_TASK GOAL:_ Which lines of the records below contain the word "pipeline"? Copy each of them out.
++++++
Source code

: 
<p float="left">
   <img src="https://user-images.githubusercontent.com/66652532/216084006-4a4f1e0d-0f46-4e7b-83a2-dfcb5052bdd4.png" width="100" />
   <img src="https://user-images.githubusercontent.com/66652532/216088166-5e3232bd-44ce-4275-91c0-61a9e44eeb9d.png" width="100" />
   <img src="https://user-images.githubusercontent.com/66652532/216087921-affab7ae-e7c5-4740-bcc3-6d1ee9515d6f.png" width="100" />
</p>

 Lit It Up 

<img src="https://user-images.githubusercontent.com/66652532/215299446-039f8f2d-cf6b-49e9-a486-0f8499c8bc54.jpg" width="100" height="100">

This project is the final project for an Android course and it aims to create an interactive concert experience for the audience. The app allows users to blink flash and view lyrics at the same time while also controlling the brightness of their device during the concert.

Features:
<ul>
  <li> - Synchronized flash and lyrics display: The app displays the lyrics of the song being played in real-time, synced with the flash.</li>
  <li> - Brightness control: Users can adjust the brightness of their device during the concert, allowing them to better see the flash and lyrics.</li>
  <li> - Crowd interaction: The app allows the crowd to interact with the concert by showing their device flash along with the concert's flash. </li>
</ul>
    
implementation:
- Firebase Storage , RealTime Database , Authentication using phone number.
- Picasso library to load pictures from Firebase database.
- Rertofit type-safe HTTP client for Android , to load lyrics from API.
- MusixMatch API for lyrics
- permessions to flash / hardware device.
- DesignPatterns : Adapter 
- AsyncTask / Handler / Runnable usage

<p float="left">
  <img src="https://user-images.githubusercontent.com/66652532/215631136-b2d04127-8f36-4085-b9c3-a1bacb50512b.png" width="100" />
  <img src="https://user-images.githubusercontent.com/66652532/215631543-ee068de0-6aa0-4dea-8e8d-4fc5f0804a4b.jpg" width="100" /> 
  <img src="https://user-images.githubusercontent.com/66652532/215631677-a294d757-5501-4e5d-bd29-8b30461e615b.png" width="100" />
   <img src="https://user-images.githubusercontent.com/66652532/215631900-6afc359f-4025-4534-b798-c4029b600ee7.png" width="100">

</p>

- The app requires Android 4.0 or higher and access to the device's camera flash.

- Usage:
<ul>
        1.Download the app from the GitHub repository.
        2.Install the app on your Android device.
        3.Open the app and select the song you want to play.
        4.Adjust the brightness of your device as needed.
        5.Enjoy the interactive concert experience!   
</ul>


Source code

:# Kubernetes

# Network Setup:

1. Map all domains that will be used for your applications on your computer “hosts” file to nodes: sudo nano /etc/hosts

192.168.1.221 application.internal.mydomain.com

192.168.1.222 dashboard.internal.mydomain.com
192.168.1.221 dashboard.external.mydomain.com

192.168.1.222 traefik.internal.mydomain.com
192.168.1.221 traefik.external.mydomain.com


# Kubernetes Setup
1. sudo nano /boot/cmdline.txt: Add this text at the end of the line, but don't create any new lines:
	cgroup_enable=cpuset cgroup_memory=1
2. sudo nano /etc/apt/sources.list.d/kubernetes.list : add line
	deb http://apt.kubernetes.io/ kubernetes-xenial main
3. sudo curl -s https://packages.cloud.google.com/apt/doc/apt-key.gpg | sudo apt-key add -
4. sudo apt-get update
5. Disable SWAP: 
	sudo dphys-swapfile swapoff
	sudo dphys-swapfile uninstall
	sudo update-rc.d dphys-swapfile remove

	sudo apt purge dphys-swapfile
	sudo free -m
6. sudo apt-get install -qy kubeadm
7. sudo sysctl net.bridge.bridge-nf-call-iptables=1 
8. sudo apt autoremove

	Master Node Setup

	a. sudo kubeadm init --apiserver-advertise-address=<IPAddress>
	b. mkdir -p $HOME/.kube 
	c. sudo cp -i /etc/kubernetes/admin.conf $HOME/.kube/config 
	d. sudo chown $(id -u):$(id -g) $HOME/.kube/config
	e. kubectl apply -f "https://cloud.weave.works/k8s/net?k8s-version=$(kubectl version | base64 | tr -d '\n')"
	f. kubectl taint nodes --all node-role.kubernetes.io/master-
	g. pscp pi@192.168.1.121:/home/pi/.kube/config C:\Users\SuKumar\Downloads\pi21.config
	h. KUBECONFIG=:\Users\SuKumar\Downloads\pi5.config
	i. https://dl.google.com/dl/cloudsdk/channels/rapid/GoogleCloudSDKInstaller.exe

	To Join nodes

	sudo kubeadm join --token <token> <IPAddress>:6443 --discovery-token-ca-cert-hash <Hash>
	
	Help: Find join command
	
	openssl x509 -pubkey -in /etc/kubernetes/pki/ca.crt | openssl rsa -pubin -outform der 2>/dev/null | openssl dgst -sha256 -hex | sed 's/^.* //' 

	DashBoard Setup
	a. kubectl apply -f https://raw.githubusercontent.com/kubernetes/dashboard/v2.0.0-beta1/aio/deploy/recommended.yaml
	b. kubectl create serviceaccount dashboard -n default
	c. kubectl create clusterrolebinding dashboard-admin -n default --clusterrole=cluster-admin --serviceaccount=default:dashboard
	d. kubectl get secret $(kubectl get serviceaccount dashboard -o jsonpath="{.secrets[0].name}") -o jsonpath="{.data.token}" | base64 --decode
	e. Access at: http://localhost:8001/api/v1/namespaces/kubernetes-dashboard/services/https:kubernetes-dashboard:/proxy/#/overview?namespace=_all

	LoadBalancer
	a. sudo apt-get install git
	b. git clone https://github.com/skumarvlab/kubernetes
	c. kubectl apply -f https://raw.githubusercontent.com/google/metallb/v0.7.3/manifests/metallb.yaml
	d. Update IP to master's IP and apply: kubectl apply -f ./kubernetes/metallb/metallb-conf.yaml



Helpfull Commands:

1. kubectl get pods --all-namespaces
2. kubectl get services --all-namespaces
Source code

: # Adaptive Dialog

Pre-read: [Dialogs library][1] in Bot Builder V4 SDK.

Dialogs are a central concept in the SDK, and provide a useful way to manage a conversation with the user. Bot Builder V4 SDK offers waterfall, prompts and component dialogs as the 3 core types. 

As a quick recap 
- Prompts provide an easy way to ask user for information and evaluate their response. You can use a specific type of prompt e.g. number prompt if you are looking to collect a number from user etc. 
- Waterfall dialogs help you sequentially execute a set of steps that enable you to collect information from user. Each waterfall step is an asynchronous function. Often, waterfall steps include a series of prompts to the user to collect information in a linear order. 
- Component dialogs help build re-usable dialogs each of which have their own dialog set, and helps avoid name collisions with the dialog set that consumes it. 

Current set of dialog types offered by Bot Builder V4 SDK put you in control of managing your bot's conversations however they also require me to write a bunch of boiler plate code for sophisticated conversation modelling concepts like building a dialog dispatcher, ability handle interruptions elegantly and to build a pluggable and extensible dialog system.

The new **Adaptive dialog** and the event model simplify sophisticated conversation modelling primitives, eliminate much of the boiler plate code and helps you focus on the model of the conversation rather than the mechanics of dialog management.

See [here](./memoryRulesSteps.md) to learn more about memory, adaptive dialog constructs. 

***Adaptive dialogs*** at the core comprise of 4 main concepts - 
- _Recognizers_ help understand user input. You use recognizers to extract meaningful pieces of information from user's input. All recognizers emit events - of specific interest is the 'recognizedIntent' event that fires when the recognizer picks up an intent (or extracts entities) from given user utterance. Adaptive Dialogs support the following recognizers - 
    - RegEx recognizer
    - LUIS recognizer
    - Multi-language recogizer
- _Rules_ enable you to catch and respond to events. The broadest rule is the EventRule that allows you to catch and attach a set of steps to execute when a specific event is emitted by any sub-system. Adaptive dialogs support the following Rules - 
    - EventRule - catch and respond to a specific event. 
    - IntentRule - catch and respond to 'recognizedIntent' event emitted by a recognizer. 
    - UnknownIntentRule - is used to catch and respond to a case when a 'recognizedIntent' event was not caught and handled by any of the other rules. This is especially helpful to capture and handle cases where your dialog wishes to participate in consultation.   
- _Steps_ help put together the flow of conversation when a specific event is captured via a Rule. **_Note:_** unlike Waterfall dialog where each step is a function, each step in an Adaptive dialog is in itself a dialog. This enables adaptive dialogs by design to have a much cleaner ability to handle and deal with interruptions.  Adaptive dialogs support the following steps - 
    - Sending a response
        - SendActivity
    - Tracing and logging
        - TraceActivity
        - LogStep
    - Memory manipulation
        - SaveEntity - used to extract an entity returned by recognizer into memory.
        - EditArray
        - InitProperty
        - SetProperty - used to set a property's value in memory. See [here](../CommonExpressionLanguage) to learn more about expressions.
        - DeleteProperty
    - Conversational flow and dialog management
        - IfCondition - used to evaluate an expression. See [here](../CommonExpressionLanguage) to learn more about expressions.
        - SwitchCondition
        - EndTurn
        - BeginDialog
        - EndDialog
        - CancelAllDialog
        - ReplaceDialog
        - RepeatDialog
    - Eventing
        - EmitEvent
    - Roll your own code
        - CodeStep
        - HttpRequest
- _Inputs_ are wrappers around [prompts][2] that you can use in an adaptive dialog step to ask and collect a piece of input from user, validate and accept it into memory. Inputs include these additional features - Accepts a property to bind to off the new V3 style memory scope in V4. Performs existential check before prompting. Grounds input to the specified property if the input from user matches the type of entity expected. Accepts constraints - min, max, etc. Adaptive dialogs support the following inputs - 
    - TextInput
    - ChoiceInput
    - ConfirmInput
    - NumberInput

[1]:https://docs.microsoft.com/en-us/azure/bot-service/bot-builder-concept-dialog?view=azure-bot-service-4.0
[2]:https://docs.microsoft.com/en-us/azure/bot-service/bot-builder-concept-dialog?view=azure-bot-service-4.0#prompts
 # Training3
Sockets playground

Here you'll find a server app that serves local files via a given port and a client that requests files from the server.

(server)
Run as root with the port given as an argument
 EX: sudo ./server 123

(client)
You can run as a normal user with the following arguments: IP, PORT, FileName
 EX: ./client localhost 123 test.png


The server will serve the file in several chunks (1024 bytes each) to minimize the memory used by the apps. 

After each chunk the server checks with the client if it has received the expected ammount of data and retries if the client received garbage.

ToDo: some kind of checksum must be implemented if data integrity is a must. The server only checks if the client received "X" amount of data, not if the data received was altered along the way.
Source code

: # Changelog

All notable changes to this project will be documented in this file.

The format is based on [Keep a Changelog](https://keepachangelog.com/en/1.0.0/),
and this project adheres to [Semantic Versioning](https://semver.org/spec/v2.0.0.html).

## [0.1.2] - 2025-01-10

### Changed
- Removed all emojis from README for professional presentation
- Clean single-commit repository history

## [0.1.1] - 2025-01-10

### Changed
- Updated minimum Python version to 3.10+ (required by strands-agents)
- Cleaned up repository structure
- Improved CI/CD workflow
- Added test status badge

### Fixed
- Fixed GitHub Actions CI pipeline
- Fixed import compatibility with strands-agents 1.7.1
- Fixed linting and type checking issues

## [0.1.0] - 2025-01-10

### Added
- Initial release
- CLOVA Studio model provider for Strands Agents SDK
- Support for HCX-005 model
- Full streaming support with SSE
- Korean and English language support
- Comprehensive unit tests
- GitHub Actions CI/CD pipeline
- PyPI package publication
++++++
_WRITTEN RESPONSE:_
- Fixed GitHub Actions CI pipeline
- GitHub Actions CI/CD pipeline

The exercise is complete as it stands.